C. New York Times, “Pastors for Eugenics,” June 6, 1913

Drs. Keigwin and Hillis Invite Richard Bennett to Speak in Churches.

The Rev. Dr. A. E. Keigwin announced a platform meeting yesterday in the West End Presbyterian Church, at Amsterdam Avenue and 105th Street, for next Sunday night on the subject of eugenics. One of the speakers will be Richard Bennett, the actor. The Rev. Dr. Newell Dwight Hillis is another pastor who plans to push a eugenics campaign. He arranged with Mr. Bennett yesterday for a meeting early in the Fall in Plymouth Church, Brooklyn, similar to the one to be held next Sunday night in West End Church.

“Much of our public difficulty and more of our public expense to-day are due, in my judgement,” said the Rev. Dr. Keigwin yesterday, “to the dense ignorance of young men and women about the weightier physical affairs of human life. I heartily approve of this present movement, and think Christian ministers may well forego vacations to push it. If we will deliver men and women from the shackles of ignorance concerning themselves, we shall effect a reform that is vital to the whole human family, and especially to our own country.”

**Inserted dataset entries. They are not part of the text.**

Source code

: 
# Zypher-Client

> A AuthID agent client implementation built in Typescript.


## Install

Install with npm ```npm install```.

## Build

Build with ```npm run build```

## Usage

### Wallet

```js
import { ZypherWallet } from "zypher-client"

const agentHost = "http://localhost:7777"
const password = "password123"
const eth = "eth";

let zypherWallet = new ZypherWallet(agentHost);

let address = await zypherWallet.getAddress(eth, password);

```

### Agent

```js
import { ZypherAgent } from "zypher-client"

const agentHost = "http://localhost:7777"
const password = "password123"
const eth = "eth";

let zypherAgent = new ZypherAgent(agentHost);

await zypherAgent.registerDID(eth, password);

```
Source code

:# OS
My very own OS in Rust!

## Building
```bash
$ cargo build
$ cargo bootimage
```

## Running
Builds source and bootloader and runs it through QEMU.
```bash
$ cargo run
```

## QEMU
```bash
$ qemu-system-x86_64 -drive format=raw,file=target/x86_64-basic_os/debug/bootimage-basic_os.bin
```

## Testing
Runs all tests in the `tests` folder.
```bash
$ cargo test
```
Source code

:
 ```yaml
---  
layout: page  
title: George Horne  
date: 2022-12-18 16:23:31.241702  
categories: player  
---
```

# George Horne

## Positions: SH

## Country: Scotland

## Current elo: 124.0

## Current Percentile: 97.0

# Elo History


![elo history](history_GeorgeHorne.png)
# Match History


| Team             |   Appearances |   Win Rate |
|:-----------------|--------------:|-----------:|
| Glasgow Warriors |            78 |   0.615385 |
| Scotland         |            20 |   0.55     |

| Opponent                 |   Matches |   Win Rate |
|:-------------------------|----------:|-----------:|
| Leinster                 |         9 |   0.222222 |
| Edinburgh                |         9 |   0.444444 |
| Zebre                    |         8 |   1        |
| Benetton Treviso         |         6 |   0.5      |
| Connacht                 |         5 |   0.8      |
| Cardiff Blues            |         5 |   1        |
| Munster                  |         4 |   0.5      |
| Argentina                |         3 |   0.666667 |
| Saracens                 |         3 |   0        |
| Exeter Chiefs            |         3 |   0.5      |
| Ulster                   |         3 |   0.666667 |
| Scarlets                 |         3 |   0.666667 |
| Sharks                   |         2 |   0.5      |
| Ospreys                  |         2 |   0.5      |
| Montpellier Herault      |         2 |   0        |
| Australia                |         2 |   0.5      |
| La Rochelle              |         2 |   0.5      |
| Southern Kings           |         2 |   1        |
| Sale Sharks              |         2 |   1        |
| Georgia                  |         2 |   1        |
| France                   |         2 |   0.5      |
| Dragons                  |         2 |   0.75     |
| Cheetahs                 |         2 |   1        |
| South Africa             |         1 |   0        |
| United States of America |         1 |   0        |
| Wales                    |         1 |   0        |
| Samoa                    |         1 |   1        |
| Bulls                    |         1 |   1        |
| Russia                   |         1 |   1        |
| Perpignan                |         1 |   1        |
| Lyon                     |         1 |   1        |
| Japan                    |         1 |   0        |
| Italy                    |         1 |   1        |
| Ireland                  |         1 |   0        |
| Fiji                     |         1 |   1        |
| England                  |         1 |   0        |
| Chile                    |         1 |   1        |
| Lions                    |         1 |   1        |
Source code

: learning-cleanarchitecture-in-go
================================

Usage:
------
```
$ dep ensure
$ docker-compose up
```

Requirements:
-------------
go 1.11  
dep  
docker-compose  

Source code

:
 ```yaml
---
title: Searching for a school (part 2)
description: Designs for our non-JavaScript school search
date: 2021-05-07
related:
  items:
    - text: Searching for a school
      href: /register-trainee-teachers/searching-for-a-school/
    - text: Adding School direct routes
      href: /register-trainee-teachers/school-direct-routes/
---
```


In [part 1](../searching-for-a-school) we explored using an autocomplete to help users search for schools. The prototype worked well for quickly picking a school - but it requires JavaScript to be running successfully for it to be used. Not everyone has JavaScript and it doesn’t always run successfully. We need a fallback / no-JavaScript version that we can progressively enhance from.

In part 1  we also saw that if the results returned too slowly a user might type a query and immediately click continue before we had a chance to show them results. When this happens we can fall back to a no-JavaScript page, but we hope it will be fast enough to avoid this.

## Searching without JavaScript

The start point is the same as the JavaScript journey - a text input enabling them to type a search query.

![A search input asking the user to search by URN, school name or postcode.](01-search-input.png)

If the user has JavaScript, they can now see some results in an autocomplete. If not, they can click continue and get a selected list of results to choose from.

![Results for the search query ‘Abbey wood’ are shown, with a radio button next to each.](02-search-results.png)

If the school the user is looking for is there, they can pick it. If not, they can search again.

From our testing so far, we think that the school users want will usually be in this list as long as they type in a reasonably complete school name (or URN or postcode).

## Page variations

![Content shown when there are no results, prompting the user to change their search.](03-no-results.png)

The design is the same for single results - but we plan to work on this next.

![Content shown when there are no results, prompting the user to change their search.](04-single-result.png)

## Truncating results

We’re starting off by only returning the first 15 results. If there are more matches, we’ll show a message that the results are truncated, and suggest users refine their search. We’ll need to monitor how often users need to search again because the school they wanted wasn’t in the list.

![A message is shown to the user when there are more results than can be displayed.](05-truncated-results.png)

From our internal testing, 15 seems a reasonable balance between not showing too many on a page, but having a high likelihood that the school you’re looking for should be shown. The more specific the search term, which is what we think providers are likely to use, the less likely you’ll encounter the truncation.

The Liberal Ministers Association of New York, composed of Unitarian and Universalist pastors, and reform rabbis, among them the Rev. Drs. Wise, Magnes, Mendes, and Silverman, has appointed a Eugenics Committee, with the Rev. Edgar S. Weirs of Montclair as Chairman. It is charged to investigate the subject this Summer and report next Fall. The Rev. Dr. John Haynes Holmes, as a member of the association, said yesterday:

“What the recommendations of this committee may be I know not, but for myself I hope and shall urge that the association binds all of its members as a group to perform nothing, but health marriages. I believe in the health marriage. Both parties should present certificates, and ministers ought not to marry any who cannot. That is the ideal. The difficulty is to carry the ideal out. Eventually the State will make it a law. While we are waiting for the State to act, what are we to do? I feel it is the business of the Church to show the way because the Church has a moral responsibility. Such an important matter ought not to be left to the individual minister. Acting alone, he can accomplish little. Ministers should act in groups. Dean Sumner and the Chicago Cathedral have shown us the way.”

Two pastors of Fifth Avenue churches advocated the plan yesterday. Both are among the ministers who perform the largest number of fashionable marriage ceremonies. Said the Rev. Dr. Charles L. Slattery, rector of Grace Church:

“It is desirable that the personal health of each party to a marriage be certified to, but the requirement for such certificate ought to come from the State, not from the Church, because it is the function of the State to guard the health of its citizens. I am glad to see the Church take steps toward reform, and toward compelling the State to do its part.”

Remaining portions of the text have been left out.